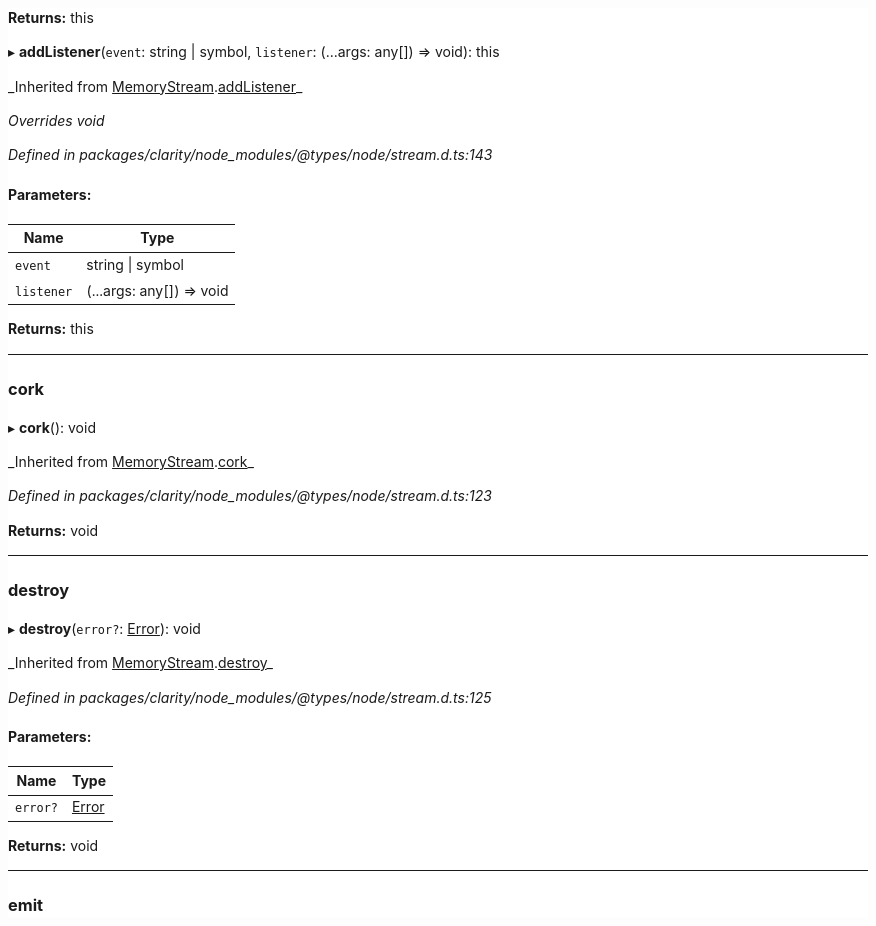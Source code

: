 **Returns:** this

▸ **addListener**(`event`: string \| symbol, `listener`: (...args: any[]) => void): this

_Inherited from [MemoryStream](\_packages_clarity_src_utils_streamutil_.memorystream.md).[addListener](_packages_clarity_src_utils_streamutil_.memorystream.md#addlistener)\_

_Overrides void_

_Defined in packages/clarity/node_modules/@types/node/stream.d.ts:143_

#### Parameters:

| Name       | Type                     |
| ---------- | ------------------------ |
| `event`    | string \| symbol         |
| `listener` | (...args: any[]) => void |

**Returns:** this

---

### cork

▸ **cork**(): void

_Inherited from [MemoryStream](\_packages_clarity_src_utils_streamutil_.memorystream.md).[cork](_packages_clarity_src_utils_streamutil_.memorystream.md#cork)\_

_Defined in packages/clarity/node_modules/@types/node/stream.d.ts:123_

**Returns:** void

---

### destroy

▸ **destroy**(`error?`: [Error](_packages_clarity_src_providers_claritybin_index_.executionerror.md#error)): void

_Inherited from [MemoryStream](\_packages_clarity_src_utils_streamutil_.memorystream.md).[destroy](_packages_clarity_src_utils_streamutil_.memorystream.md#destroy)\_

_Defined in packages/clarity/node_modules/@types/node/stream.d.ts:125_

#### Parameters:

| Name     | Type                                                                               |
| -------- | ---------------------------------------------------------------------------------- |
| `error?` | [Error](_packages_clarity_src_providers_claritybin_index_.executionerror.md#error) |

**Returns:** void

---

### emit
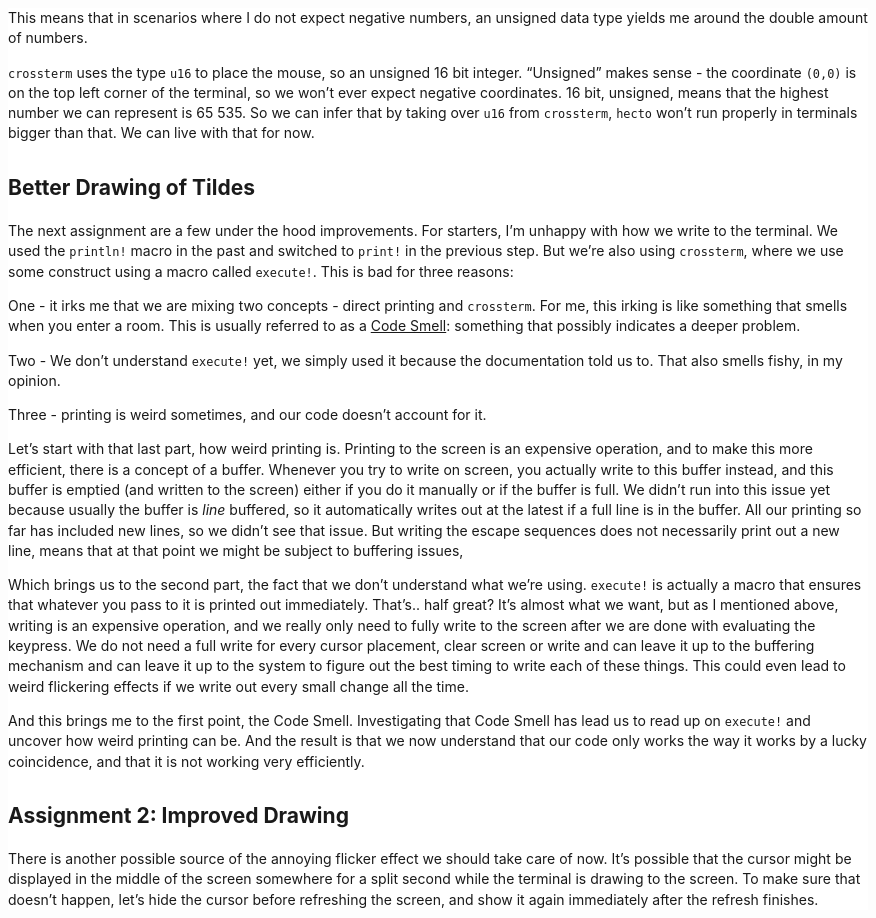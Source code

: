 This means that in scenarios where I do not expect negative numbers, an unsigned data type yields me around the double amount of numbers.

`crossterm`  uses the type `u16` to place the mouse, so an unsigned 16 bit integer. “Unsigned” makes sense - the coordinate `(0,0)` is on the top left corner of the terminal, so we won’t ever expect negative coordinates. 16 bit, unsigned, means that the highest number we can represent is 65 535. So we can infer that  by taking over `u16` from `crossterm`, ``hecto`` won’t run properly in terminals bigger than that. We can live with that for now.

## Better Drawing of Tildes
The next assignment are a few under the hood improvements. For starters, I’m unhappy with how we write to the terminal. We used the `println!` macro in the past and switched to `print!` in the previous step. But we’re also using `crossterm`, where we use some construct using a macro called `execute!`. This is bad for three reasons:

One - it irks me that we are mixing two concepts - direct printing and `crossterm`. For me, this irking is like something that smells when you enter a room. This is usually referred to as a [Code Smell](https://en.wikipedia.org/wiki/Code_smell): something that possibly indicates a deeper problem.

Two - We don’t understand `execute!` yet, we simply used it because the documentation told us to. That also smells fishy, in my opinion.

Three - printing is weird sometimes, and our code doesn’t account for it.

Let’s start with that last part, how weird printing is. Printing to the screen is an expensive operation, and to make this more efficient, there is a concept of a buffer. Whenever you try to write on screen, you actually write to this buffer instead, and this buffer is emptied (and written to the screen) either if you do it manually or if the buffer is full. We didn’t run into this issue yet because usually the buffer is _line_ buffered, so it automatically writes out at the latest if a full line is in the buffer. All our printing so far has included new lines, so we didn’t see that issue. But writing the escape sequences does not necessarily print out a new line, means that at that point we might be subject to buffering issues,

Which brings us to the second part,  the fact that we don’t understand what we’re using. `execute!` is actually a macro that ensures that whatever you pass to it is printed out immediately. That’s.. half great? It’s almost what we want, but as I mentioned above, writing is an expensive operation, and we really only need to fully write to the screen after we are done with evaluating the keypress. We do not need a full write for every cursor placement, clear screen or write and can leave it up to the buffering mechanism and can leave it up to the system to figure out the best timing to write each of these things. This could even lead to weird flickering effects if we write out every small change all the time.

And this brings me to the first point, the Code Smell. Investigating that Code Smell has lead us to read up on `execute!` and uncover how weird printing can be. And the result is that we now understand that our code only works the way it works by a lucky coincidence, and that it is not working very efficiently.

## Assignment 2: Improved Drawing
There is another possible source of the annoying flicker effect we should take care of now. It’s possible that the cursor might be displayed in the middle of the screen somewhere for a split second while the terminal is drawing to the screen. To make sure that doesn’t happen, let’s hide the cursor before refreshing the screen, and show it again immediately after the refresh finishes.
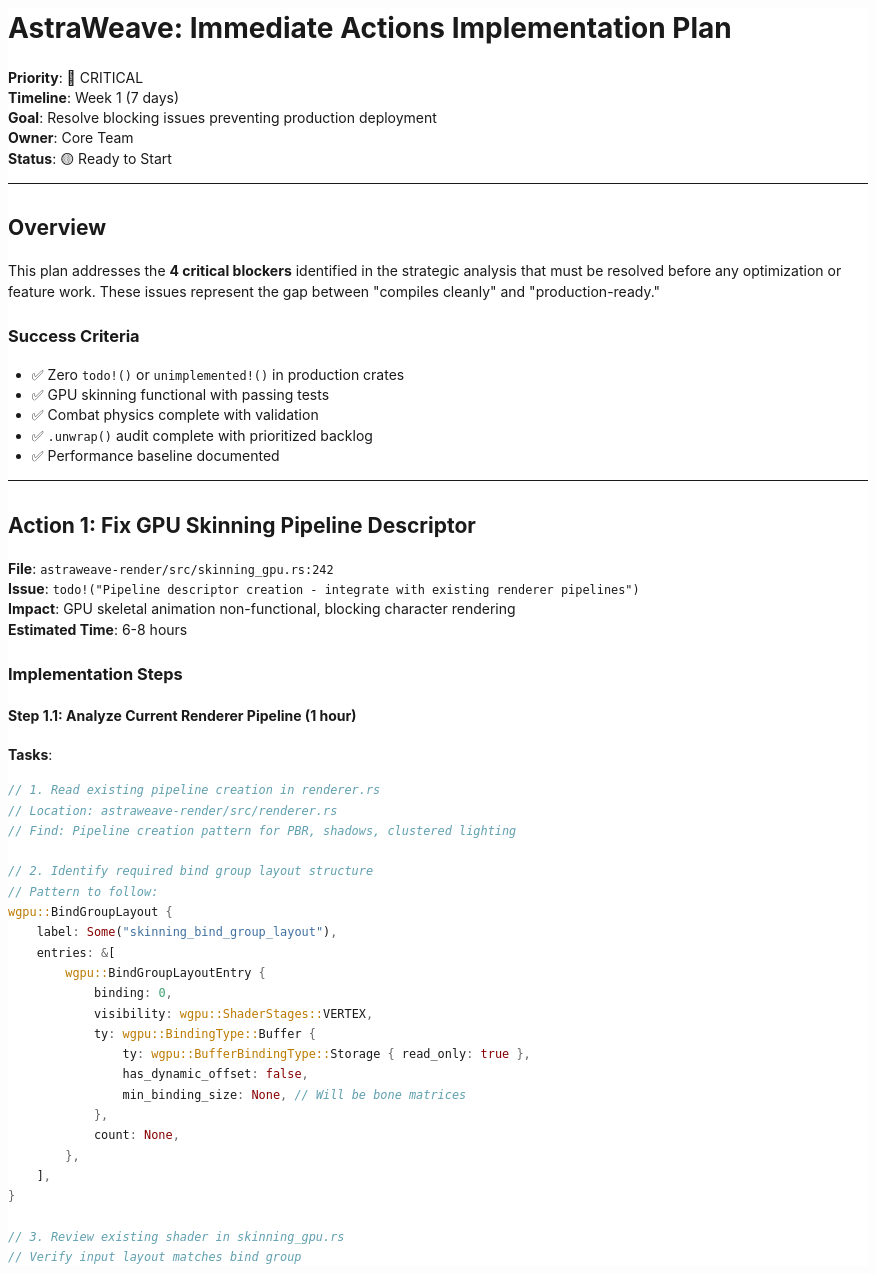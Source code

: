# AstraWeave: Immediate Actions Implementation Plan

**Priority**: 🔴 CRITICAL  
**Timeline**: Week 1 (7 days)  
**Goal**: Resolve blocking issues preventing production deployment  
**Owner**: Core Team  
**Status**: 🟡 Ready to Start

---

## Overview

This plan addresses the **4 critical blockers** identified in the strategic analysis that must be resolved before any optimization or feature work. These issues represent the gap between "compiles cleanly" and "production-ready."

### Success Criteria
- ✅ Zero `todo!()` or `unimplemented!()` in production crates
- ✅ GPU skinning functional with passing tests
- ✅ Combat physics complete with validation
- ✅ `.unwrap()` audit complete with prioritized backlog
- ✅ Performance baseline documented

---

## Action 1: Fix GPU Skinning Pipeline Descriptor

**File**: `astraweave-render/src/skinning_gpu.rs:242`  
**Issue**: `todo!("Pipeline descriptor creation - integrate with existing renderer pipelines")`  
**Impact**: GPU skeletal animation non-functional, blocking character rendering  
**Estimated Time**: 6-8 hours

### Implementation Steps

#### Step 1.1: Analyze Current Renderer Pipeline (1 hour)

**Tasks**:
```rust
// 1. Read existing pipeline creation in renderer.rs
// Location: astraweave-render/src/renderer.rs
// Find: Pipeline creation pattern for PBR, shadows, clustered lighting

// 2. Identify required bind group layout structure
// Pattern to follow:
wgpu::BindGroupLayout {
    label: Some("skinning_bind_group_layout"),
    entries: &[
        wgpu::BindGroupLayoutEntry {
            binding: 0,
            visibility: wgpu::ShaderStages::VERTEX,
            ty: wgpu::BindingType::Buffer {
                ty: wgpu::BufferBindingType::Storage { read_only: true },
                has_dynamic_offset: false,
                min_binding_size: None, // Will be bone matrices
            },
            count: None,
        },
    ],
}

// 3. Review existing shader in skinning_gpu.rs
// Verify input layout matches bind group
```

## TASK PROMPT
Examine the listing above and state the number of lines that contain the word "existing", with no further remarks.

## FINISHED TASK
3